A month ago I decided to stop drinking because I knew it was destroying my marriage and I would lose her completely. Ever since I stopped drinking and working on putting myself in a better place sex has stoped all together, we used to communicate as much as we could on the phone. That drastically has changed where maybe I'll talk to her 5 minutes tops a day. It's been very obvious she is disconnected and not interested in me. Me expressing my concerns gets me that she will try harder to put in a effort or I'm being smothering and trying to hard to fix ****.
For the first time ever I tried having sex with her the other night she stopped me and said having sex isn't gonna fix anything. I knew something was up. Day later I do my snooping and get into her Snapchat and found out she's been really close with another officer. When she is working they snap when they aren't working they snap or talk on the phone. Confronted her she pulls it off like we're just really good friends . The snaps I saw prove otherwise. I brought it to the officers wife attention and she is furious and suspects at the very least a EA. Both of them deny any kind of relationship and my wife persists she has done nothing wrong. I told her you have been giving another man more attention to me behind my back and snaps I saw is of him complimenting how cute she looks in her outfits and how that one night they were working in the building how he was unable to walk her to her car. If roles were reversed she would packed a bag and been gone and filing for divorce. This is kiling me, idk if I'm gonna lawyer up yet or not. She says she wants to work things out. I'm debating on calling this other officer from the previous incident telling him I'm not gonna get mad or confrontational but I want to know the truth about their relationship they had. Should I even bother with that or is this gonna do nothing but make me even more crazy? Idk if I should attempt to reconcile our marriage or this is too far gone and gather whatever evidence I can get and lawyer up?


----------



## Marc878 (Aug 26, 2015)

It was probably a physical affair. Just friends is the biggest lie told.

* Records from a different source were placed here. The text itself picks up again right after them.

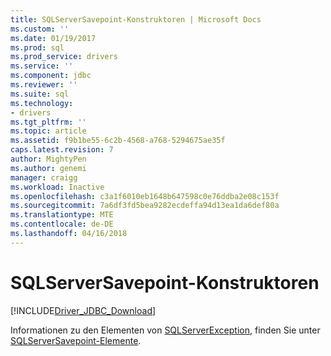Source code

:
 ```yaml
---
title: SQLServerSavepoint-Konstruktoren | Microsoft Docs
ms.custom: ''
ms.date: 01/19/2017
ms.prod: sql
ms.prod_service: drivers
ms.service: ''
ms.component: jdbc
ms.reviewer: ''
ms.suite: sql
ms.technology:
- drivers
ms.tgt_pltfrm: ''
ms.topic: article
ms.assetid: f9b1be55-6c2b-4568-a768-5294675ae35f
caps.latest.revision: 7
author: MightyPen
ms.author: genemi
manager: craigg
ms.workload: Inactive
ms.openlocfilehash: c3a1f6010eb1648b647598c0e76ddba2e08c153f
ms.sourcegitcommit: 7a6df3fd5bea9282ecdeffa94d13ea1da6def80a
ms.translationtype: MTE
ms.contentlocale: de-DE
ms.lasthandoff: 04/16/2018
---
```

# <a name="sqlserversavepoint-constructors"></a>SQLServerSavepoint-Konstruktoren
[!INCLUDE[Driver_JDBC_Download](../../../includes/driver_jdbc_download.md)]

  Informationen zu den Elementen von [SQLServerException](../../../connect/jdbc/reference/sqlserverexception-class.md), finden Sie unter [SQLServerSavepoint-Elemente](../../../connect/jdbc/reference/sqlserversavepoint-members.md).  
  
  
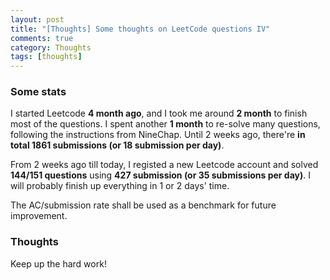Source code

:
 ```yaml
---
layout: post
title: "[Thoughts] Some thoughts on LeetCode questions IV"
comments: true
category: Thoughts
tags: [thoughts]
---
```


### Some stats

I started Leetcode __4 month ago__, and I took me around __2 month__ to finish most of the questions. I spent another __1 month__ to re-solve many questions, following the instructions from NineChap. Until 2 weeks ago, there're __in total 1861 submissions (or 18 submission per day)__.

From 2 weeks ago till today, I registed a new Leetcode account and solved __144/151 questions__ using __427 submission (or 35 submissions per day)__. I will probably finish up everything in 1 or 2 days' time. 

The AC/submission rate shall be used as a benchmark for future improvement. 

### Thoughts

Keep up the hard work! 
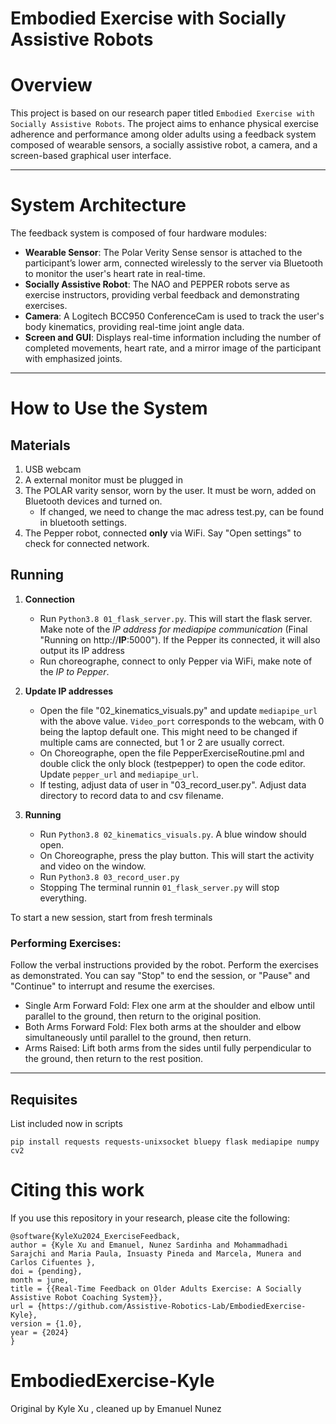 # Embodied Exercise with Socially Assistive Robots

# Overview
This project is based on our research paper titled `Embodied Exercise with Socially Assistive Robots`. The project aims to enhance physical exercise adherence and performance among older adults using a feedback system composed of wearable sensors, a socially assistive robot, a camera, and a screen-based graphical user interface.

---
# System Architecture
The feedback system is composed of four hardware modules:

- **Wearable Sensor**: The Polar Verity Sense sensor is attached to the participant’s lower arm, connected wirelessly to the server via Bluetooth to monitor the user's heart rate in real-time.
- **Socially Assistive Robot**: The NAO and PEPPER robots serve as exercise instructors, providing verbal feedback and demonstrating exercises.
- **Camera**: A Logitech BCC950 ConferenceCam is used to track the user's body kinematics, providing real-time joint angle data.
- **Screen and GUI**: Displays real-time information including the number of completed movements, heart rate, and a mirror image of the participant with emphasized joints.

---
# How to Use the System

## Materials
1. USB webcam
2. A external monitor must be plugged in
3. The POLAR varity sensor, worn by the user. It must be worn, added on Bluetooth devices and turned on.
	- If changed, we need to change the mac adress test.py, can be found in bluetooth settings.
4. The Pepper robot, connected **only** via WiFi. Say "Open settings" to check for connected network. 

## Running

1. **Connection**
	- Run ```Python3.8 01_flask_server.py```. This will start the flask server. Make note of the *IP address for mediapipe communication* (Final "Running on http://**IP**:5000"). If the Pepper its connected, it will also output its IP address
	- Run choreographe, connect to only Pepper via WiFi, make note of the _IP to Pepper_.

2. **Update IP addresses**
	- Open the file "02_kinematics_visuals.py" and update ```mediapipe_url``` with the above value. ```Video_port``` corresponds to the webcam, with 0 being the laptop default one. This might need to be changed if multiple cams are connected, but 1 or 2 are usually correct.
 	- On Choreographe, open the file PepperExerciseRoutine.pml and double click the only block (testpepper) to open the code editor. Update ```pepper_url``` and ```mediapipe_url```.
	- If testing, adjust data of user in "03_record_user.py".  Adjust data directory to record data to and csv filename.
	
3. **Running**
 	- Run `Python3.8 02_kinematics_visuals.py`. A blue window should open.
 	- On Choreographe, press the play button. This will start the activity and video on the window.   
	- Run `Python3.8 03_record_user.py`
	- Stopping The terminal runnin ```01_flask_server.py``` will stop everything.

To start a new session, start from fresh terminals

### Performing Exercises:

Follow the verbal instructions provided by the robot.
Perform the exercises as demonstrated.
You can say "Stop" to end the session, or "Pause" and "Continue" to interrupt and resume the exercises.

- Single Arm Forward Fold: Flex one arm at the shoulder and elbow until parallel to the ground, then return to the original position.
- Both Arms Forward Fold: Flex both arms at the shoulder and elbow simultaneously until parallel to the ground, then return.
- Arms Raised: Lift both arms from the sides until fully perpendicular to the ground, then return to the rest position.




---


## Requisites

List included now in scripts

```
pip install requests requests-unixsocket bluepy flask mediapipe numpy cv2
```


# Citing this work

If you use this repository in your research, please cite the following:

```
@software{KyleXu2024_ExerciseFeedback,
author = {Kyle Xu and Emanuel, Nunez Sardinha and Mohammadhadi Sarajchi and Maria Paula, Insuasty Pineda and Marcela, Munera and Carlos Cifuentes },
doi = {pending},
month = june,
title = {{Real-Time Feedback on Older Adults Exercise: A Socially Assistive Robot Coaching System}},
url = {https://github.com/Assistive-Robotics-Lab/EmbodiedExercise-Kyle},
version = {1.0},
year = {2024}
}
```

# EmbodiedExercise-Kyle

Original by Kyle Xu , cleaned up by Emanuel Nunez



 
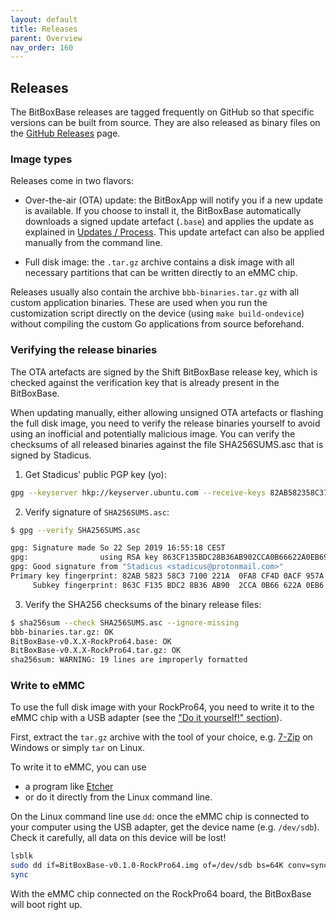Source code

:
 ```yaml
---
layout: default
title: Releases
parent: Overview
nav_order: 160
---
```

## Releases

The BitBoxBase releases are tagged frequently on GitHub so that specific versions can be built from source.
They are also released as binary files on the [GitHub Releases](https://github.com/digitalbitbox/bitbox-base/releases/) page.

### Image types

Releases come in two flavors:

* Over-the-air (OTA) update: the BitBoxApp will notify you if a new update is available.
  If you choose to install it, the BitBoxBase automatically downloads a signed update artefact (`.base`) and applies the update as explained in [Updates / Process](../update/update-process.md).
  This update artefact can also be applied manually from the command line.

* Full disk image: the `.tar.gz` archive contains a disk image with all necessary partitions that can be written directly to an eMMC chip.

Releases usually also contain the archive `bbb-binaries.tar.gz` with all custom application binaries.
These are used when you run the customization script directly on the device (using `make build-ondevice`) without compiling the custom Go applications from source beforehand.

### Verifying the release binaries

The OTA artefacts are signed by the Shift BitBoxBase release key, which is checked against the verification key that is already present in the BitBoxBase.

When updating manually, either allowing unsigned OTA artefacts or flashing the full disk image, you need to verify the release binaries yourself to avoid using an inofficial and potentially malicious image.
You can verify the checksums of all released binaries against the file SHA256SUMS.asc that is signed by Stadicus.

1. Get Stadicus' public PGP key (yo):

```sh
gpg --keyserver hkp://keyserver.ubuntu.com --receive-keys 82AB582358C37100221A0FA8CF4D0ACF957AF4AD
```

2. Verify signature of `SHA256SUMS.asc`:

```sh
$ gpg --verify SHA256SUMS.asc

gpg: Signature made So 22 Sep 2019 16:55:18 CEST
gpg:                using RSA key 863CF135BDC28B36AB902CCA0B66622A0EB6951B
gpg: Good signature from "Stadicus <stadicus@protonmail.com>"
Primary key fingerprint: 82AB 5823 58C3 7100 221A  0FA8 CF4D 0ACF 957A F4AD
     Subkey fingerprint: 863C F135 BDC2 8B36 AB90  2CCA 0B66 622A 0EB6 951B
```

3. Verify the SHA256 checksums of the binary release files:

```sh
$ sha256sum --check SHA256SUMS.asc --ignore-missing
bbb-binaries.tar.gz: OK
BitBoxBase-v0.X.X-RockPro64.base: OK
BitBoxBase-v0.X.X-RockPro64.tar.gz: OK
sha256sum: WARNING: 19 lines are improperly formatted
```

### Write to eMMC

To use the full disk image with your RockPro64, you need to write it to the eMMC chip with a USB adapter (see the ["Do it yourself!" section](diy.html)).

First, extract the `tar.gz` archive with the tool of your choice, e.g. [7-Zip](https://www.7-zip.org) on Windows or simply `tar` on Linux.

To write it to eMMC, you can use
* a program like [Etcher](https://www.balena.io/etcher/)
* or do it directly from the Linux command line.

On the Linux command line use `dd`: once the eMMC chip is connected to your computer using the USB adapter, get the device name (e.g. `/dev/sdb`).
Check it carefully, all data on this device will be lost!

```bash
lsblk
sudo dd if=BitBoxBase-v0.1.0-RockPro64.img of=/dev/sdb bs=64K conv=sync status=progress
sync
```

With the eMMC chip connected on the RockPro64 board, the BitBoxBase will boot right up.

You've only been married a year. Cut your loss and move on.

Not being able to make a decision will just bind you in limbo.

She cut you off sexually because she didn't want to cheat on her other man.

Very typical cheater act.

Sorry man


----------



## bandit.45 (Feb 8, 2012)

She cheated. Sounds like she has checked out of the marriage. I say divorce.


----------



## Kamstel (Apr 25, 2018)

If you are going to contact the other guy, tell him that your wife has told you everything and that you are just looking to confirm what she said.

Saying it this way will make it more likely to be honest with you.


But why are you doing this at all?

If she is like this so soon after you were married, why do you want to stay with her???? Is his the type of behavior you want to deal with for the rest of your life????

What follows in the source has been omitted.